Wednesday, December 9, 2009

Plastic on the cold frames

Our cold frames have donned their winter coats and are keeping toasty. Today, with the help of some willing volunteers and my intern Breanna, the row cover fabric that was covering them has been replaced with a thick plastic. The plastic will help keep temperatures inside the tunnels a good 10 degrees warmer, ensuring a good growing environment. We chose today to put on the plastic when the forecast called for -10 to -20 temperatures tonite. Yikes. Bundle up everyone, here comes the deep chill.

Thursday, December 3, 2009

First snow of the year

Ahhh...the true onset of winter has come, snow flurries are twirling around outside. As much as winter makes us grumble and forces us to take cover under many layers of wool, I love it. I love the down time. The warm stews and hearty breads, casseroles and hot tea. Lots of hot tea. It's the best time of year for baking. Which means that breads and cookies and pies all get made often, with the residual benefit of heating the house. I love watching quiet snow. It's meditative and reminds me to take my time when completing tasks. And I love blizzards. Which help remind me that sometimes to you just have stay inside and take advantage of all the benefits of home.

Maybe it is because I was raised in the mountains of Colorado, where winter starts in September and doesn't end until June, and where snow coming 3 feet deep over night qualifies as a reason to rejoice. (And where the Fourth of July parade is commonly snowed upon.) Whatever the reason, I think snow is fantastic.

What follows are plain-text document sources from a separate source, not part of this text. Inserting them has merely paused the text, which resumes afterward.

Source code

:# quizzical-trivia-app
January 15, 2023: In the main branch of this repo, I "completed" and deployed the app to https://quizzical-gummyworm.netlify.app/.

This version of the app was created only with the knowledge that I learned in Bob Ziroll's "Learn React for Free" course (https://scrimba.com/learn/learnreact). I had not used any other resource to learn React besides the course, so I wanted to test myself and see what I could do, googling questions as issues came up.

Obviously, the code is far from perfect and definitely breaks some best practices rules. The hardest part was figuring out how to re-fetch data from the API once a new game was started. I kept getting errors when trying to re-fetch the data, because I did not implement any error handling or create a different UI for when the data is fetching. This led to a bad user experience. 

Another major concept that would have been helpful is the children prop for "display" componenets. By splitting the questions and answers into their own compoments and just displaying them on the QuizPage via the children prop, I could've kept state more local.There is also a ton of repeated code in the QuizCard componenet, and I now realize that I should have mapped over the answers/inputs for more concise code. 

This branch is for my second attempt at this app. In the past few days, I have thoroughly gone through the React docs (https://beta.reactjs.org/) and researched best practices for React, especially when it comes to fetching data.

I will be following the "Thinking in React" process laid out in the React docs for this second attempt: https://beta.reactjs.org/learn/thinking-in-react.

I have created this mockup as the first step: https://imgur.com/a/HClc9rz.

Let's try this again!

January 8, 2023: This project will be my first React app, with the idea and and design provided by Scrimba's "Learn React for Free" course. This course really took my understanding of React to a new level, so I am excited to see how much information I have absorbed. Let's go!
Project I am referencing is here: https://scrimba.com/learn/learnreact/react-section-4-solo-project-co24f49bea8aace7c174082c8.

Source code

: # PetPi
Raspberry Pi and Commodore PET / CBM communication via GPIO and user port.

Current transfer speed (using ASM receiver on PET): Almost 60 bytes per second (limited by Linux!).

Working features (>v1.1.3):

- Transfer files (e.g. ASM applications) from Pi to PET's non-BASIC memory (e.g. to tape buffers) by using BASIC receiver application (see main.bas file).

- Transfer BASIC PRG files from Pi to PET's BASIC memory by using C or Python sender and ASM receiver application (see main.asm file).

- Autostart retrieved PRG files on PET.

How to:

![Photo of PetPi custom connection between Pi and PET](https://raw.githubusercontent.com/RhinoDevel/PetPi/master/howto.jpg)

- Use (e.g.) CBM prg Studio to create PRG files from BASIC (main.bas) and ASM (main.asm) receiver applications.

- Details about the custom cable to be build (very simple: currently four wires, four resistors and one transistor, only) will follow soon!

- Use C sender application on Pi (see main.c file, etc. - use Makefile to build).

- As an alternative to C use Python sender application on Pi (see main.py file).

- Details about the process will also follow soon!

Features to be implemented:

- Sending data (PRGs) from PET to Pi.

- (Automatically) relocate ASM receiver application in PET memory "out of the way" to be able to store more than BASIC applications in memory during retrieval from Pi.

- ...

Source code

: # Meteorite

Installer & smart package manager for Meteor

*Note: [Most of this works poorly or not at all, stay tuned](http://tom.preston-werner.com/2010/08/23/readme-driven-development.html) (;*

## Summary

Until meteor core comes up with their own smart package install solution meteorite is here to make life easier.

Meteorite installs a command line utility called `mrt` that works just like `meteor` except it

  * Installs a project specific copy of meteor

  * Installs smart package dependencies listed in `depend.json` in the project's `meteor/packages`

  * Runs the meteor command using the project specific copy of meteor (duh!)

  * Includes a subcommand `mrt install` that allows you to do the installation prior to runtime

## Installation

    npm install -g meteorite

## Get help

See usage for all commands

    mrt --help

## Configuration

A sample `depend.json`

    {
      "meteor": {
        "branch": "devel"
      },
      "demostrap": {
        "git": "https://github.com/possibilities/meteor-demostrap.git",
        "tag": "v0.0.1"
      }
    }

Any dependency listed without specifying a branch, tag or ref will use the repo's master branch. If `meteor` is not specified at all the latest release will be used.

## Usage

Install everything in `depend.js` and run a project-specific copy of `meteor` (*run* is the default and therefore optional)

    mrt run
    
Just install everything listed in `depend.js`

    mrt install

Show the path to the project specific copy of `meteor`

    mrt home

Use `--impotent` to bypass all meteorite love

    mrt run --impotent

Needless to say winter is here and the farm is feeling the chill. I had two great volunteers today who helped me mulch the rooftop beds with hay (generously donated by Kilbourn Park Organic Greenhouse!). And they helped finish mulching the downstairs beds too, with wood chips. We mulched our cold frames, now that temperatures are reaching below freezing (28 degrees tonight!) and the lettuces will soon need a plastic cover instead of the row fabric that is over them now.

I hope all of you are loving the seasons as much as I am. I know it's hard in Chicago when everyone gets all miserable over a little cold weather, but take the time to enjoy the season with warm activities and hot tea.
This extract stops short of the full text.